--- EXERCISE INPUTS ---

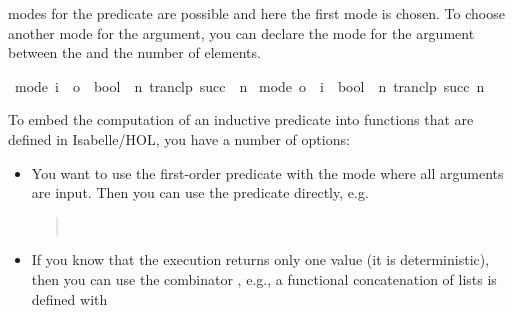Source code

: \begin{isabellebody}
\begin{isamarkuptext}
modes for the predicate  are possible and here the first mode 
is chosen. To choose another mode for the argument, you can declare the mode for the argument between
the \hyperlink{command.values}{\mbox{}} and the number of elements.%
\end{isamarkuptext}%
\isamarkuptrue%
%
\isadelimquote
%
\endisadelimquote
%
\isatagquote
{}\isamarkupfalse%
\ {\isacharbrackleft}mode{\isacharcolon}\ i\ {\isacharequal}{\isachargreater}\ o\ {\isacharequal}{\isachargreater}\ bool{\isacharbrackright}\ {}{}\ {\isachardoublequoteopen}{\isacharbraceleft}n{\isachardot}\ tranclp\ succ\ {}{}\ n{\isacharbraceright}{\isachardoublequoteclose}\isanewline
{}\isamarkupfalse%
\ {\isacharbrackleft}mode{\isacharcolon}\ o\ {\isacharequal}{\isachargreater}\ i\ {\isacharequal}{\isachargreater}\ bool{\isacharbrackright}\ {}{}\ {\isachardoublequoteopen}{\isacharbraceleft}n{\isachardot}\ tranclp\ succ\ n\ {}{}{\isacharbraceright}{\isachardoublequoteclose}%
\endisatagquote
{\isafoldquote}%
%
\isadelimquote
%
\endisadelimquote
%
\isamarkuptrue%
%
\begin{isamarkuptext}%
To embed the computation of an inductive predicate into functions that are defined in Isabelle/HOL,
you have a number of options:
\begin{itemize}
\item You want to use the first-order predicate with the mode
  where all arguments are input. Then you can use the predicate directly, e.g.
\begin{quote}
  \\
\end{quote}
\item If you know that the execution returns only one value (it is deterministic), then you can
  use the combinator , e.g., a functional concatenation of lists
  is defined with
\begin{quote}

\end{quote}
\end{itemize}
\end{isamarkuptext}
\end{isabellebody}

---

WHAT IS EXPECTED >>
Transcribe every record above exactly as written, leaving out any pictures.

EXERCISE OUTPUT >>
Source code

: \begin{isabellebody}
\begin{isamarkuptext}
modes for the predicate  are possible and here the first mode 
is chosen. To choose another mode for the argument, you can declare the mode for the argument between
the \hyperlink{command.values}{\mbox{}} and the number of elements.%
\end{isamarkuptext}%
\isamarkuptrue%
%
\isadelimquote
%
\endisadelimquote
%
\isatagquote
{}\isamarkupfalse%
\ {\isacharbrackleft}mode{\isacharcolon}\ i\ {\isacharequal}{\isachargreater}\ o\ {\isacharequal}{\isachargreater}\ bool{\isacharbrackright}\ {}{}\ {\isachardoublequoteopen}{\isacharbraceleft}n{\isachardot}\ tranclp\ succ\ {}{}\ n{\isacharbraceright}{\isachardoublequoteclose}\isanewline
{}\isamarkupfalse%
\ {\isacharbrackleft}mode{\isacharcolon}\ o\ {\isacharequal}{\isachargreater}\ i\ {\isacharequal}{\isachargreater}\ bool{\isacharbrackright}\ {}{}\ {\isachardoublequoteopen}{\isacharbraceleft}n{\isachardot}\ tranclp\ succ\ n\ {}{}{\isacharbraceright}{\isachardoublequoteclose}%
\endisatagquote
{\isafoldquote}%
%
\isadelimquote
%
\endisadelimquote
%
\isamarkuptrue%
%
\begin{isamarkuptext}%
To embed the computation of an inductive predicate into functions that are defined in Isabelle/HOL,
you have a number of options:
\begin{itemize}
\item You want to use the first-order predicate with the mode
  where all arguments are input. Then you can use the predicate directly, e.g.
\begin{quote}
  \\
\end{quote}
\item If you know that the execution returns only one value (it is deterministic), then you can
  use the combinator , e.g., a functional concatenation of lists
  is defined with
\begin{quote}

\end{quote}
\end{itemize}
\end{isamarkuptext}
\end{isabellebody}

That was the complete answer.